Shaking the foundations

12 May 2013
Seventh Sunday of Easter
Easter 7C (RCL)
Acts 16:16-34
Psalm 97
Revelation 22:12-14, 16-17, 20-21
John 17:20-26

This is the Sunday between Ascension and Pentecost, so in some regard, the focus is on the upcoming gift of the Spirit. In the readings for this Sunday, the focus is pretty oblique.

The reading from Acts seems almost novelistic in the way it relates the story of release of Paul and Silas from prison. I find allusions to the tomb (the innermost chamber of the prison, the stocks) and the resurrection (the earthquake), and it certainly fits with Luke’s narrative purpose to show the apostles recapitulating the ministry of Jesus. But I think the point almost slips past us because of our familiarity with the language.

The slave girl, we are told, had the spirit of a python (the NRSV translates “divination”). The oracle at Delphi was possessed by a python when she prophesied: this slave girl fits a pattern well-known in the ancient world. And, she is speaking the truth (at least from Luke’s perspective): these men are slaves of the most high God. This is a good narrative set up. The conflict arises over Paul and Silas putting forward a way of life that is not lawful for Romans.

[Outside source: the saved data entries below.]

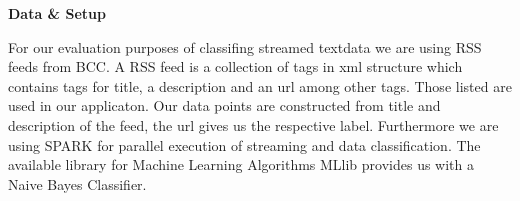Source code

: \begin{center} \textbf{\huge Data \& Setup} \end{center}
For our evaluation purposes of classifing streamed textdata we are using RSS feeds from BCC. A RSS feed is a collection of tags in xml structure which contains tags for title, a description and an url among other tags. Those listed are used in our applicaton. Our data points are constructed from title and description of the feed, the url gives us the respective label. Furthermore we are using SPARK for parallel execution of streaming and data classification. The available library for Machine Learning Algorithms MLlib provides us with a Naive Bayes Classifier.
  


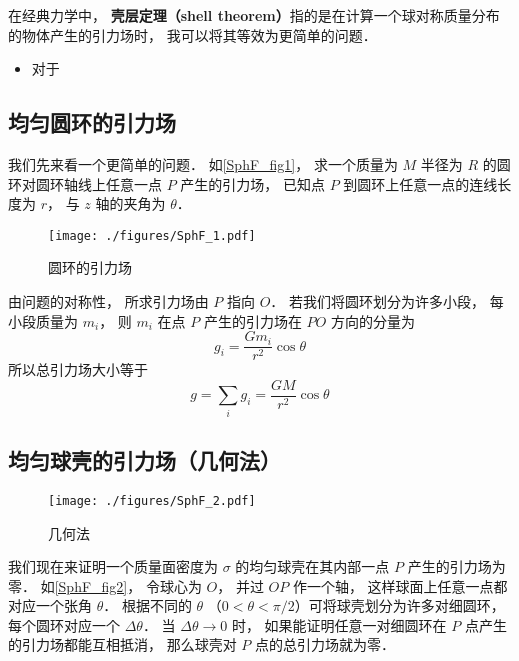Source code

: 

在经典力学中， \textbf{壳层定理（shell theorem）}指的是在计算一个球对称质量分布的物体产生的引力场时， 我可以将其等效为更简单的问题．
\begin{itemize}
\item 对于
\end{itemize}

\subsection{均匀圆环的引力场}
我们先来看一个更简单的问题． 如\autoref{SphF_fig1}， 求一个质量为 $M$ 半径为 $R$ 的圆环对圆环轴线上任意一点 $P$ 产生的引力场， 已知点 $P$ 到圆环上任意一点的连线长度为 $r$， 与 $z$ 轴的夹角为 $\theta$．

\begin{figure}[ht]
\centering
\texttt{[image: ./figures/SphF\_1.pdf]}
\caption{圆环的引力场} \label{SphF_fig1}
\end{figure}

由问题的对称性， 所求引力场由 $P$ 指向 $O$． 若我们将圆环划分为许多小段， 每小段质量为 $m_i$， 则 $m_i$ 在点 $P$ 产生的引力场在 $PO$ 方向的分量为
\begin{equation}
g_i = \frac{Gm_i}{r^2}\cos\theta
\end{equation}
所以总引力场大小等于
\begin{equation}\label{SphF_eq2}
g = \sum_i g_i = \frac{GM}{r^2}\cos\theta
\end{equation}

\subsection{均匀球壳的引力场（几何法）}

\begin{figure}[ht]
\centering
\texttt{[image: ./figures/SphF\_2.pdf]}
\caption{几何法} \label{SphF_fig2}
\end{figure}

我们现在来证明一个质量面密度为 $\sigma$ 的均匀球壳在其内部一点 $P$ 产生的引力场为零． 如\autoref{SphF_fig2}， 令球心为 $O$， 并过 $OP$ 作一个轴， 这样球面上任意一点都对应一个张角 $\theta$． 根据不同的 $\theta$ （$0 < \theta < \pi/2$）可将球壳划分为许多对细圆环， 每个圆环对应一个 $\Delta\theta$． 当 $\Delta\theta\to 0$ 时， 如果能证明任意一对细圆环在 $P$ 点产生的引力场都能互相抵消， 那么球壳对 $P$ 点的总引力场就为零．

They are put in prison, and during the night there is an earthquake, and the doors are opened. The jailer, supposing the prisoners have escaped prepares to commit suicide (as the honor code of the day would have required). Instead Paul calls out that all are still present and accounted for. The jailer asks, “Sirs (or Lords), what must I do to be saved?” We here this in the context of “Jesus saves” evangelical preaching. He might be asking, “How do I get to heaven?” In fact, he is asking, “How do I get out of this jam I am in (that you have put me in)?” And Paul answers “Trust on the Lord Jesus.” First, it’s an unusual preposition for the verb “trust”. The usual prepositions are “in” and “into”. Luke is not careless with words, so we need to pause and wonder why.

The result is that the jailer and his household become believers (trusters) in God. Paul invites the jailer to get out the jam he’s in by shifting his allegiances from Lord Caesar to the Lord Jesus. That’s the reason for the preposition “epi” — rebuild your world upon the Lord Jesus. The earthquake now begins to make sense in the story. The jailer’s world has been shaken. And it also makes sense that the whole jailer’s household comes along with him. The paterfamilias served in essence as the priest of the household, offering sacrifice on those occasion that required it. This is a huge shift.

The Gospel passage speaks of our participation in the life of the Trinity (as you are in me and I am in you, may they be in us). But Jesus is praying not just for the disciples in the room, but for those who will come to believe through their word (us and beyond us). Again, a shift of identity is required. We are to be identified as persons through our participation in the inner life of the Trinity, not through our standing in the world’s definitions (glory trickles down in the world; it is freely given in the Trinity).

The passage from Revelation, which ends our Bible, invites all to come and drink freely of the water of life — an image of abundance; crystal clear water flowing right down the (golden) street of the city. The invitation is to shift from our zero-sum ways of defining individuals (wealth, power, status) etc., to an open sum mutual indwelling which glorifies all. Being “saved” means much more than just getting your “get out of hell free card” punched. It invites us into a new definition of person, of household, of glory.